The word "https" marks the lines to keep; find each one in the data and copy it.
++++++++++
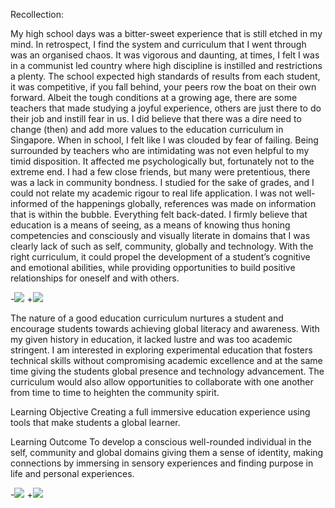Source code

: Recollection:

My high school days was a bitter-sweet experience that is still etched in my mind. In retrospect, I find the system and curriculum that I went through was an organised chaos. It was vigorous and daunting, at times, I felt I was in a communist led country where high discipline is instilled and restrictions a plenty. The school expected high standards of results from each student, it was competitive, if you fall behind, your peers row the boat on their own forward. Albeit the tough conditions at a growing age, there are some teachers that made studying a joyful experience, others are just there to do their job and instill fear in us. I did believe that there was a dire need to change (then) and add more values to the education curriculum in Singapore. When in school, I felt like I was clouded by fear of failing. Being surrounded by  teachers who are intimidating was not even helpful to my timid disposition. It affected me psychologically but, fortunately not to the extreme end. I had a few close friends, but many were pretentious, there was a lack in community bondness. I studied for the sake of grades, and I could not relate my academic rigour to real life application. I was not well-informed of the happenings globally, references was made on information that is within the bubble. Everything felt back-dated. I firmly believe that education is a means of seeing, as a means of knowing thus honing competencies and consciously and visually literate in domains that I was clearly lack of such as self, community, globally and technology. With the right curriculum, it could propel the development of a student’s cognitive and emotional abilities, while providing opportunities to build positive relationships for oneself and with others.

-![](teachingasart2018/assignments/2_Curriculum/img/secondweek-01.jpg)
+![](https://github.com/dwantilus/teachingasart2018/blob/master/assignments/2_Curriculum/img/secondweek-01.jpg)

The nature of a good education curriculum nurtures a student and encourage students towards achieving global literacy and awareness. With my given history in education, it lacked lustre and was too academic stringent. I am interested in exploring experimental education that fosters technical skills without compromising academic excellence and at the same time giving the students global presence and technology advancement. The curriculum would also allow opportunities to collaborate with one another from time to time to heighten the community spirit. 

Learning Objective
Creating a full immersive education experience using tools that make students a global learner.

Learning Outcome
To develop a conscious well-rounded  individual in the self, community and global domains giving them a sense of identity, making connections by immersing in sensory experiences and finding purpose in life and personal experiences. 



-![](teachingasart2018/blob/master/assignments/2_Curriculum/img/secondweek-02.jpg)
+![](https://github.com/dwantilus/teachingasart2018/blob/master/assignments/2_Curriculum/img/secondweek-02.jpg)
++++++++++
Task solution –
+![](https://github.com/dwantilus/teachingasart2018/blob/master/assignments/2_Curriculum/img/secondweek-01.jpg)
+![](https://github.com/dwantilus/teachingasart2018/blob/master/assignments/2_Curriculum/img/secondweek-02.jpg)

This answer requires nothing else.